The Jewish merchants imported products from the Balkans such as hides, carpets, and silk and reexported them. From Italy they imported silver and gold ornaments, glassware, and other European products for reexportation. The Balkan Jews produced olive oil, wine, honey, and additional agroindustrial products for export. The salt trade, a very important element for cattle breeding, was conducted along the line Corfu-Valona-Dubrovnik. Portuguese Jews established a line of trade for spices, Istanbul-Saloniki-Valona-Dubrovnik-Venice. Over land they usually traded through Sofia to Austria, Poland, and Russia.10
In his studies Bernard Blumenkranz of the Sorbonne came to the conclusion that there was almost a Jewish exclusivity of the line between Valona and Corfu and the line between Valona and Dubrovnik. Significant, too, was that the Valona Jews had a complete monopoly on the commerce in processed hides and in pitch extracted from pine trees. He also understands that all commerce from the port of Valona was in Jewish hands.11
The commerce suffered considerably at the hands of pirates and bandits. Numbers show that almost half of the dispatches from Valona to Istanbul, and an even larger proportion of those from Valona to Dubrovnik were lost to banditry, pirates, sinking of ships, and fire. So Valona Jews founded insurance companies to facilitate this commerce.12
Valona also had a large shopping center where Jews owned shops selling imported goods, considered quite luxurious by the standards in the Balkans during the sixteenth to eighteenth centuries. The interesting part about shop ownership is that Jewish shipowners in Valona entered into partnerships with Jewish shopowners in the Balkans, exchanging merchandise and sharing the profit. A typical example is a document detailing such a partnership and the results as decided by the Hahams (rabbis) regarding a partnership between a shop in Skopie and one in Valona.13
An interesting fact is that the son of Don Isaac Abarbanel, one on the leaders of Spanish Jewry and financial adviser to the Spanish kings, Don Samuel Abarbanel had such a shop in Valona.

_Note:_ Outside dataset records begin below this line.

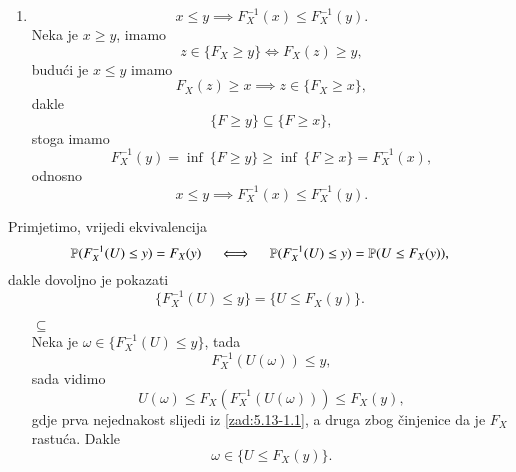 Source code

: \begin{rj}[\ref{zad:5.13-1}]
\begin{enumerate}[label=(\arabic*)]
        \item   \label{zad:5.13-1.3}
        \begin{equation*}
            x \leq y \implies F_X^{-1} (x) \leq F_X^{-1} (y).
        \end{equation*}
        Neka je $x \geq y$, imamo
        \begin{equation*}
            z \in \{ F_X \geq y \} \iff F_X (z) \geq y,
        \end{equation*}
        budu\' ci je $x \leq y$ imamo
        \begin{equation*}
            F_X(z) \geq x \implies z \in \{ F_X \geq x \},
        \end{equation*}
        dakle
        \begin{equation*}
            \{ F \geq y \} \subseteq \{ F \geq x \},
        \end{equation*}
        stoga imamo
        \begin{equation*}
            F_X^{-1} (y) = \inf \: \{ F \geq y \} \geq  \inf \: \{ F \geq x \} = F_X^{-1} (x),
        \end{equation*}
        odnosno
        \begin{equation*}
            x \leq y \implies F_X^{-1} (x) \leq F_X^{-1} (y).
        \end{equation*}
    \end{enumerate}

    Primjetimo, vrijedi ekvivalencija
    \begin{equation*}
        \mathbb{P} (F_X^{-1} (U) \leq y) = F_X (y) \quad \iff \quad \mathbb{P} (F_X^{-1} (U) \leq y) = \mathbb{P} ( U \leq F_X (y) ),
    \end{equation*}
    dakle dovoljno je pokazati
    \begin{equation*}
        \{ F_X^{-1} (U) \leq y \} = \{ U \leq F_X(y) \}.
    \end{equation*}
    \begin{itemize}
        \item[$\subseteq$]
        \quad \\ 
        Neka je $\omega \in \{ F_X^{-1} (U) \leq y \}$, tada
        \begin{equation*}
            F_X^{-1} (U(\omega)) \leq y,
        \end{equation*} 
        sada vidimo
        \begin{equation*}
            U(\omega) \leq F_X(F_X^{-1} (U(\omega))) \leq F_X(y),
        \end{equation*}
        gdje prva nejednakost slijedi iz \ref{zad:5.13-1.1}, a druga zbog \v cinjenice da je $F_X$ rastu\' ca.
        Dakle
        \begin{equation*}
            \omega \in \{ U \leq F_X(y) \}.
        \end{equation*}


\end{itemize}
\end{rj}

If we follow the family names of the main Jewish merchant families, we find almost all the sources of Jews in Valona: Catinella, Graziano--Italy; Benvenisti, Cabillo--Spain or Portugal; Mazza - Corfu; Arah - Romaniote; Trink - Germanic origin.
The Consuls
The trade through consuls was another system adopted by merchants, a system that helped them direct their trade from one center to another. The consuls sat in ports on the trade routes between the Ottoman Empire and its neighbors. Merchants sent their merchandise to the consuls with explicit instructions concerning the destination of goods. The consul could send goods only after receiving such instructions, and until then he kept the goods in his stores. In payment, the consul received two percent of the merchandise's value for handling the transfer, another two percent for keeping the merchandise in stores, and three per thousand for handling bills of exchange.
Ivana Burdelez, in her study on Jews serving as consuls of Ragusa found that the Ragusa authorities usually decided to appoint Jews as their consuls in Valona.14
Isak Trink was the first Jewish consul of Ragusa in Valona in 1541, followed by his nephew Angelo Samuel. He was succeeded by Yaako Kodutto, member of a Jewish family from Ancona; he held office for twenty years. After him came Daniel Kodutto, Zakaria Graciano, Josip Maestro, and reverting to the Kodutto family in 1637, Angelo Kodutto.15
(Suite page 16)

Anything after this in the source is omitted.